Histórico

França se torna o primeiro país a incluir direito ao aborto na Constituição

“Começa a era de um mundo de esperança”, afirmou o premiê Gabriel Attal, após inclusão do direito à interrupção voluntária da gravidez na Constituição. Inclusive com voto conservador

Jeanne Menjoulet/Flickr
Jeanne Menjoulet/Flickr
Movimentos feministas se mobilizaram pela constitucionalização do direito ao aborto na França após retrocesso registrado nos EUA

São Paulo – O Parlamento da França aprovou nesta segunda-feira (4) a inclusão do direito ao aborto na Constituição. Desse modo, se tornou o primeiro país do mundo a garantir a interrupção voluntária da gravidez (IVG, sigla adotada pelos franceses) como um direito constitucional. Dos 852 deputados e senadores reunidos, 780 votaram a favor e 72, contra. As duas Casas se reuniram no Palácio de Versalhes para votar a emenda.

Em janeiro, a Assembleia Nacional (Câmara baixa) aprovou por ampla maioria a inclusão da chamada “liberdade garantida” na Carta Magna do país. Na quarta-feira da semana passada (28), foi a vez do Senado, de maioria conservadora, aprovar a emenda.

“Digo a todas as mulheres, dentro de nossas fronteiras e além, que começa a era de um mundo de esperança”, afirmou o premiê francês, Gabriel Attal, após destacar que o procedimento no mundo está “à mercê daqueles que decidem”. Aos 34 anos, ele é o mais jovem, e o primeiro abertamente homossexual, a ocupar o cargo. Ex-socialista, integra atualmente o partido Renascimento (ex-República em Marcha), o mesmo do presidente Emmanuel Macron.
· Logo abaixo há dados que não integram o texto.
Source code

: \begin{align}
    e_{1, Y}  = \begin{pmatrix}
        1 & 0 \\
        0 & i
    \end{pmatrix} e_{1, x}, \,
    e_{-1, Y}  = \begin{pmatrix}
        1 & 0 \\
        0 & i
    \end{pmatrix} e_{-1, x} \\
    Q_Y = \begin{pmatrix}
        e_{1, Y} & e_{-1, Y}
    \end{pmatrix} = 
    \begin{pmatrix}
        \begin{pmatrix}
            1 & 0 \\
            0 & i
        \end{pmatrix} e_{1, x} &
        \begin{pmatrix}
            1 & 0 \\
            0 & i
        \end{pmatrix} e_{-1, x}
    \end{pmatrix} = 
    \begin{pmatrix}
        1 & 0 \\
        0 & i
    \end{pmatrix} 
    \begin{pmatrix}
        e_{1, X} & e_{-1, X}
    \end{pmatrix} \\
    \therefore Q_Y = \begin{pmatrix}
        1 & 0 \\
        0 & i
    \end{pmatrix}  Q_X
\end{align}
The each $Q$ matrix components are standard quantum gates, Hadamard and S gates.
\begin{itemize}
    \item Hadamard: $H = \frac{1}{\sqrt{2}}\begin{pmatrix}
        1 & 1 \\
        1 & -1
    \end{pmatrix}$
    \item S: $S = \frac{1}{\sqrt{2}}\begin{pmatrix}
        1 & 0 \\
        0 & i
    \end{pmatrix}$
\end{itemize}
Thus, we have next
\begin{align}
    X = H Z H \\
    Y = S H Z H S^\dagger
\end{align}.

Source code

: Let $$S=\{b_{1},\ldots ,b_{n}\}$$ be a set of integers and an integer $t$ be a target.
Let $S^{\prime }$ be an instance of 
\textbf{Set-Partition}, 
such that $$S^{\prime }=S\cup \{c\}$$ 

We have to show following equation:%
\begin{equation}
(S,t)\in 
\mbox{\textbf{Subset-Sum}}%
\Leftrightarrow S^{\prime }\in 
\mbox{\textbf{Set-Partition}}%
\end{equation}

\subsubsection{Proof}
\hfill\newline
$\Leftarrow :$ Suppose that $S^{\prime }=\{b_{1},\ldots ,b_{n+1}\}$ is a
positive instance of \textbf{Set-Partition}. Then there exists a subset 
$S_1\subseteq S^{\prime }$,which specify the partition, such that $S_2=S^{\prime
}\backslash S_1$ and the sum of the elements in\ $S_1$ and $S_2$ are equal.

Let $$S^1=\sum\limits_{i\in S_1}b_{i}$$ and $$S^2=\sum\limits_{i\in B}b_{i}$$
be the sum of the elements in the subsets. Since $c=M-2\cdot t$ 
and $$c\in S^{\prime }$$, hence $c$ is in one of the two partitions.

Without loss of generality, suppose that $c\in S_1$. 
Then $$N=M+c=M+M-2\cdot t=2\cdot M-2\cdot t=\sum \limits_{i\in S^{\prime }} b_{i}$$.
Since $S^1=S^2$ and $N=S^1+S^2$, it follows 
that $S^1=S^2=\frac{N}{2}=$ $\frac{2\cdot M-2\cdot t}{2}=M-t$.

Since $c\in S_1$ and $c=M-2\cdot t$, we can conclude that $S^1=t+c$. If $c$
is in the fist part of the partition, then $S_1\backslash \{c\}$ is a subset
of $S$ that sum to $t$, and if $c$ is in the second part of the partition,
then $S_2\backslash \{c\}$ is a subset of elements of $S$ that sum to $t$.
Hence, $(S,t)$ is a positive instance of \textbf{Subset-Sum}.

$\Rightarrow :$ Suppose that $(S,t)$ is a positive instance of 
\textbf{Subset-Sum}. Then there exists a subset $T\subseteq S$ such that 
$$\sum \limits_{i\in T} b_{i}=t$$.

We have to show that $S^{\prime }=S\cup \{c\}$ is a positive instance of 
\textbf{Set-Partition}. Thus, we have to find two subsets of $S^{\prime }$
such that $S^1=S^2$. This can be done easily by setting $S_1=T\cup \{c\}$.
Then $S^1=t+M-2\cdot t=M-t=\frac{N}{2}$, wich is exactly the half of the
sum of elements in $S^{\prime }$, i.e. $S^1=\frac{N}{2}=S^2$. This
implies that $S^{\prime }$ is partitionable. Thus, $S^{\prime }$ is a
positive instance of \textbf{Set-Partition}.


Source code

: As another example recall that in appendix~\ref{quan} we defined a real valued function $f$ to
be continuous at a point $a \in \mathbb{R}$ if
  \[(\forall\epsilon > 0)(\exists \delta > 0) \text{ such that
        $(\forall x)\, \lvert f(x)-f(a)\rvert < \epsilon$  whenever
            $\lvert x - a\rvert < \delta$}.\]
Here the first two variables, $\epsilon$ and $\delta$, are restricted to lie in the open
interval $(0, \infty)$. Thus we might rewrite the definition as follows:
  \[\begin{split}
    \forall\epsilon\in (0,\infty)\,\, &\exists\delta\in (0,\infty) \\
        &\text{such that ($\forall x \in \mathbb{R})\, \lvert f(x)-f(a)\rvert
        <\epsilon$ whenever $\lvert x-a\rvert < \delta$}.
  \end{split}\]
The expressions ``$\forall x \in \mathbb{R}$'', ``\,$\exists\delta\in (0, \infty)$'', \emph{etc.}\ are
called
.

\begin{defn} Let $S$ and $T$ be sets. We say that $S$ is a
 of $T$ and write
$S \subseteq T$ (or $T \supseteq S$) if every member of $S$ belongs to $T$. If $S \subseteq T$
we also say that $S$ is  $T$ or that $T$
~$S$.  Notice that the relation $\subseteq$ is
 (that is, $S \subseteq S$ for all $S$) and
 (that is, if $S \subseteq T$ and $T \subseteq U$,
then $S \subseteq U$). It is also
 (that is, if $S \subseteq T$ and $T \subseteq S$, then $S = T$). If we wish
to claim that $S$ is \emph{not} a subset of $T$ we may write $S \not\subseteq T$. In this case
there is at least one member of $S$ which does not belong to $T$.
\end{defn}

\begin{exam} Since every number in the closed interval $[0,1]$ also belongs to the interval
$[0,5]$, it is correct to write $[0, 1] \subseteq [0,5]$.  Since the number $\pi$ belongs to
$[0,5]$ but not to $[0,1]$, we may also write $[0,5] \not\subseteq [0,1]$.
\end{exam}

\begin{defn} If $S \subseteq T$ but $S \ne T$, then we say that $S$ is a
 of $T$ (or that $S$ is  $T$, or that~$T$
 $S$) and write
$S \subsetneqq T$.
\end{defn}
Ainda antes da votação, Attal destacou que a França estava em “dívida moral” com as mulheres. “Acima de tudo, estamos enviando uma mensagem a todas as mulheres: seu corpo pertence a você.” 

Macron deve promulgar o novo texto na próxima sexta-feira (8), Dia Internacional da Mulher. Ele chamou a população a comparecer ao ato público, e celebrou a decisão como “um orgulho francês, mensagem universal”. Nesse sentido, afirmou que o direito ao aborto se tornará “irreversível”.

Reação aos Estados Unidos

A França legalizou o aborto em 1975, com a aprovação da lei proposta pela então ministra da Saúde Simone Veil, ícone da emancipação feminina e sobrevivente do Holocausto. Em 2022, o prazo para realização do aborto aumentou para até 14 semanas, com o procedimento financiado pelo sistema de seguridade social, sem necessidade de justificativas. Nas últimas duas décadas, o número de interrupções voluntárias se mantém em cerca de 230 mil no ano.

No entanto, a decisão da Suprema Corte dos Estados Unidos, em 2022, que revogou o direito ao aborto em nível federal, fez soar o alerta entre os franceses em relação ao risco de retrocesso. Desse modo, a oposição de esquerda e os movimentos feministas franceses começaram a se mobilizaram para incluir o aborto na Constituição.

“Este direito recuou nos Estados Unidos. E então nada nos deixava pensar que a França estava isenta deste risco”, disse Laura Slimani, da Fondation des Femmes (Fundação das Mulheres). Macron, então, decidiu encampar a iniciativa, definindo-a como prioridade do seu segundo mandato.

Durante a votação da proposta, os legisladores ficaram de pé para aplaudir o legado de Simone Veil. Outros ícones da luta pelos direitos das mulheres, como a filósofa Simone de Beauvoir, autora de O Segundo Sexo, e a advogada Gisèle Halimi – que em outubro de 1972 conseguiu absolver uma jovem de 16 anos que realizou aborto após sofrer estupro – também receberam homenagens.

Além disso, a inclusão do aborto na Constituição francesa recebeu apoio entre a maioria da população. Pesquisa de novembro de 2022 realizada pelo grupo Ifop revelou que 86% dos franceses apoiavam a medida. Até mesmo Marine Le Pen, do partido Reunião Nacional (Ex-Frente Nacional, de ultradireita), votou a favor da proposta.